**PROVIDED RECORDS:**
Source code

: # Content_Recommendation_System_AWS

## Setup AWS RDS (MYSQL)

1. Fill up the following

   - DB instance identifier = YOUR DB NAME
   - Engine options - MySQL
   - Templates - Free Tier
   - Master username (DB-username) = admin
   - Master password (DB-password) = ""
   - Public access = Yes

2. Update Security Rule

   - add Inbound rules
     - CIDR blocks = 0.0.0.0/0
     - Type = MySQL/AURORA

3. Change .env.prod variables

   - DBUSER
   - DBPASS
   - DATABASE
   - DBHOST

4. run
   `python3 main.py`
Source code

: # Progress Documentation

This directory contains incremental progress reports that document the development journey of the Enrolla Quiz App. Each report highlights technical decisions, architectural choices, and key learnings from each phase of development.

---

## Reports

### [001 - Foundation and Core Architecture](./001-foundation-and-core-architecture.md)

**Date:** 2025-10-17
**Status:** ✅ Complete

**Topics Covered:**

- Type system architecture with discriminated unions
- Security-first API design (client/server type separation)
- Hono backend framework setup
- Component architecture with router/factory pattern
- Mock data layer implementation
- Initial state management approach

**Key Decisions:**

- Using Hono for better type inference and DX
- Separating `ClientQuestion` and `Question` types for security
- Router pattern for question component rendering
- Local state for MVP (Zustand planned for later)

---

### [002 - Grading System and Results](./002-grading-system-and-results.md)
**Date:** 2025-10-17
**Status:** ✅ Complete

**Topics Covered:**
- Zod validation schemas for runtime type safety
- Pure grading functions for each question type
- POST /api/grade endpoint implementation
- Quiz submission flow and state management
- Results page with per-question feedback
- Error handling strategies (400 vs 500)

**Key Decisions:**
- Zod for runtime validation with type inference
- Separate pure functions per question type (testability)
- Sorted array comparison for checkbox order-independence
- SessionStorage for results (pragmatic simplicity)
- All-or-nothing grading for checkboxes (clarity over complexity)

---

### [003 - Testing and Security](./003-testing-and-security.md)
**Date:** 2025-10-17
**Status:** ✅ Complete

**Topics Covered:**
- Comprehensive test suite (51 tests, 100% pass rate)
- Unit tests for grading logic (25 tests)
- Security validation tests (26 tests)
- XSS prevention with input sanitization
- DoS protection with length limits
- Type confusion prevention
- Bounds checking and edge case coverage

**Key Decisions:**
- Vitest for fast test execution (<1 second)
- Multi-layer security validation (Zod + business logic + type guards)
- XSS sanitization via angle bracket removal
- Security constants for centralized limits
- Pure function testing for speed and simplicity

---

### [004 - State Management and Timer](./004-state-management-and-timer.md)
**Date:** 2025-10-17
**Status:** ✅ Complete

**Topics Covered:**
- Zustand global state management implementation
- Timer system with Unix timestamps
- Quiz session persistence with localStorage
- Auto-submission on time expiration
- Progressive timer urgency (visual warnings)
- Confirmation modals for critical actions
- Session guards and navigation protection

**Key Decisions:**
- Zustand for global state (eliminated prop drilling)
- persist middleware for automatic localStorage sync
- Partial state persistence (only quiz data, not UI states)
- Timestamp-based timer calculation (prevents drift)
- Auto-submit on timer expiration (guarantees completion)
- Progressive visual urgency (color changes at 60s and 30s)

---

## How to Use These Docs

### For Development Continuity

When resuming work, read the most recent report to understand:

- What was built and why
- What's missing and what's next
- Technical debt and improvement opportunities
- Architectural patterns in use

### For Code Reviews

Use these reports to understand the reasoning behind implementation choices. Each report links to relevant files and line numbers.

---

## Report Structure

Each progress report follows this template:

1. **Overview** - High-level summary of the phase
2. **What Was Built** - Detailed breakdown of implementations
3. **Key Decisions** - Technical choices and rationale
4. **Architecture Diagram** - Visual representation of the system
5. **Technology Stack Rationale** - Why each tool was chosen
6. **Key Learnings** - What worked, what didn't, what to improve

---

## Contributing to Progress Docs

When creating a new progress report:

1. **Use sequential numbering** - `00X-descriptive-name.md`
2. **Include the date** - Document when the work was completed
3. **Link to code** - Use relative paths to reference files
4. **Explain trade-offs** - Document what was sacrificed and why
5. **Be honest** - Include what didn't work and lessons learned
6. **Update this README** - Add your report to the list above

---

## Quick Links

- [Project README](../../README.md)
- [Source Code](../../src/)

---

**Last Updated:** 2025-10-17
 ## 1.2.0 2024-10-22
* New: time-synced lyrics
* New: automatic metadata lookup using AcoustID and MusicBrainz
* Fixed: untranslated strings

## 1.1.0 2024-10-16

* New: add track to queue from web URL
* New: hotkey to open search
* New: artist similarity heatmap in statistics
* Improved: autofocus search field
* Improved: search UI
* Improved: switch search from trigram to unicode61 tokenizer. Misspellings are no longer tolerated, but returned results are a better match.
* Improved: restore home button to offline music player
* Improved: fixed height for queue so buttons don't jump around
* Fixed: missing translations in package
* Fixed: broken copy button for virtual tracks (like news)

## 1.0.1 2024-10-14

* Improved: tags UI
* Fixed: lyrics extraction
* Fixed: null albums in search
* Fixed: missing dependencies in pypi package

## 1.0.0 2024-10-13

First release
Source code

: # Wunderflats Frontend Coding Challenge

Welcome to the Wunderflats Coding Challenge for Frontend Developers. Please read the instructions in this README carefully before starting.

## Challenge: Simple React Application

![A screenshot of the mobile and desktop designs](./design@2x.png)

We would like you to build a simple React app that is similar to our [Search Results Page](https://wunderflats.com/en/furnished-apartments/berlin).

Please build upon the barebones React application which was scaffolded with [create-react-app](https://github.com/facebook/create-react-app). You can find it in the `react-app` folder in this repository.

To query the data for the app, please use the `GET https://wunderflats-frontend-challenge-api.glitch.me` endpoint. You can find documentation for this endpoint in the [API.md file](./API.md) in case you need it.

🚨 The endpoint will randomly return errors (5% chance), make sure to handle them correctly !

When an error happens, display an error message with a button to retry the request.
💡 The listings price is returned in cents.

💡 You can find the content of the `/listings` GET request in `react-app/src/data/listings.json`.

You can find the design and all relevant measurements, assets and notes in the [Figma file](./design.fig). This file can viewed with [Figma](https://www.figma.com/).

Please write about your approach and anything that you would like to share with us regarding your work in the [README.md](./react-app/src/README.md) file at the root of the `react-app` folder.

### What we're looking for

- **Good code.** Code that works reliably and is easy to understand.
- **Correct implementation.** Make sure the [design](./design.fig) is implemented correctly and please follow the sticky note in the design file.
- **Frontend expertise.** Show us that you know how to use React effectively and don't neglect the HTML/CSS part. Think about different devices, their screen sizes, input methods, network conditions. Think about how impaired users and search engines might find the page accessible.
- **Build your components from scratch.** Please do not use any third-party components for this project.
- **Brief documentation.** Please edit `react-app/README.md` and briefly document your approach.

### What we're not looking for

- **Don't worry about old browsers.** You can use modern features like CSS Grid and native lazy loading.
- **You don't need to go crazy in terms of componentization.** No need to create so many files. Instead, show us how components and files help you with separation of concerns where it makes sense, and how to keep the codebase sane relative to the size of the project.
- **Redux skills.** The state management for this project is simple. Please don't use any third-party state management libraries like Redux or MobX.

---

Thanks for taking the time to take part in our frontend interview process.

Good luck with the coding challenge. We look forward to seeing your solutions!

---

**ABOUT THIS EXERCISE:** Start with the line above that contains "- CIDR blocks = 0.0.0.0/0" and end with the line that contains "- Zod validation". Write out those lines exactly, and only those.

**OUTPUT:**
     - CIDR blocks = 0.0.0.0/0
     - Type = MySQL/AURORA

3. Change .env.prod variables

   - DBUSER
   - DBPASS
   - DATABASE
   - DBHOST

4. run
   `python3 main.py`
Source code

: # Progress Documentation

This directory contains incremental progress reports that document the development journey of the Enrolla Quiz App. Each report highlights technical decisions, architectural choices, and key learnings from each phase of development.

---

## Reports

### [001 - Foundation and Core Architecture](./001-foundation-and-core-architecture.md)

**Date:** 2025-10-17
**Status:** ✅ Complete

**Topics Covered:**

- Type system architecture with discriminated unions
- Security-first API design (client/server type separation)
- Hono backend framework setup
- Component architecture with router/factory pattern
- Mock data layer implementation
- Initial state management approach

**Key Decisions:**

- Using Hono for better type inference and DX
- Separating `ClientQuestion` and `Question` types for security
- Router pattern for question component rendering
- Local state for MVP (Zustand planned for later)

---

### [002 - Grading System and Results](./002-grading-system-and-results.md)
**Date:** 2025-10-17
**Status:** ✅ Complete

**Topics Covered:**
- Zod validation schemas for runtime type safety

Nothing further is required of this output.